Belfast hace gala de una excelente puesta en escena en la que Branagh utiliza todos los artificios y virtuosismo de cámara que le permite su guión: el dinamismo con el que plasma los disturbios, carreras y otros episodios del relato es entusiasta, digno de una película de acción estilizada y no de una académica película para los Oscar (ver el travelling circular en el que Buddy "descubre" los disturbios, o la pompa con la que Branagh filma la explosión de un vehículo). Un entusiasmo que es extensivo al uso de la música de Van Morrison, que potencia la alegría del relato pero no busca el cansino contraste irónico en las dramáticas luchas entre católicos y protestantes… o entre protestantes y protestantes.

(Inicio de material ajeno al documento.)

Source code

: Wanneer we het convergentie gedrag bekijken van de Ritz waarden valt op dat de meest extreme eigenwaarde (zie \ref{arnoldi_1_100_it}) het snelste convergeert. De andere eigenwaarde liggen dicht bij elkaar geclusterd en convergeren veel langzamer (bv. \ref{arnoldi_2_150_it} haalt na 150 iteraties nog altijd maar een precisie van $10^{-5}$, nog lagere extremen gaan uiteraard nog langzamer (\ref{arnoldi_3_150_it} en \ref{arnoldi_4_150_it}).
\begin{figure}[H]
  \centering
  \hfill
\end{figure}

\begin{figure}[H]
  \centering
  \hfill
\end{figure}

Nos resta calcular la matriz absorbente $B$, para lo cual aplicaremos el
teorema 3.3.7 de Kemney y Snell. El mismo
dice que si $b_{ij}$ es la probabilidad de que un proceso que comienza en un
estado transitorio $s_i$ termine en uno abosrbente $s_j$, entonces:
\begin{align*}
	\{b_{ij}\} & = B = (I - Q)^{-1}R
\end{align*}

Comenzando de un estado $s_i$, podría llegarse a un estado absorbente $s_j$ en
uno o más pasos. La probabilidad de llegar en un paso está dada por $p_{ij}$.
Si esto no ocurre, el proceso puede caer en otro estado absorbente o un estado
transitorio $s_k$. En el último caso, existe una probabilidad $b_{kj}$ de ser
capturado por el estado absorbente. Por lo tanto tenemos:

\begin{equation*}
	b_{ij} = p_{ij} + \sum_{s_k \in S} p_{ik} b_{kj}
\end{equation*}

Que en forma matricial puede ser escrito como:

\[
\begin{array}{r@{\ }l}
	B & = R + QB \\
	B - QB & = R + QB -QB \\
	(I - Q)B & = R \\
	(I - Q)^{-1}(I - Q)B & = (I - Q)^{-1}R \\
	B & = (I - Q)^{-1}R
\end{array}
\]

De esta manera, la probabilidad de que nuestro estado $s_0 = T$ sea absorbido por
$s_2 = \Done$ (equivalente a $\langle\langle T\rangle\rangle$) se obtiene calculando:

Branagh se sirve de ella y otros recursos (ojo a los momentos "a color" del filme, en teatros y cines, y en cómo lo contrapone a las homilías de la iglesia, un contraste donde habita el sentir de Branagh y, por tanto, media película) para imprimir a Belfast una alegría por la vida, por el amor, que no excluye el drama y que jamás parece impostada, impuesta por las necesidades de una "feel good movie". A ello ayuda un ritmo rápido que usa a su favor la limitada duración, que no llega a cien minutos, y una dramaturgia elíptica pero clara pese a, muy a menudo, estar organizada en anécdotas infantiles. En este sentido, Belfast resulta doblemente refrescante en tiempos de hinchadas series de televisión en streaming por su economía narrativa, por su afán fabulador.
Cuando Belfast acaba (ojo, por cierto, a un prodigioso, emocionante primerísimo primer plano de Judi Dench) el espectador se lleva una noción clara de la identidad cultural y el significado de la familia y el hogar en el país natal del autor, y de que evidentemente a Branagh le gusta, le encanta, su ciudad de nacimiento, su familia y la gente que la puebla, por mucho esta se asemeje más a una ciudad portuaria e industrial que a una exuberante jungla urbana.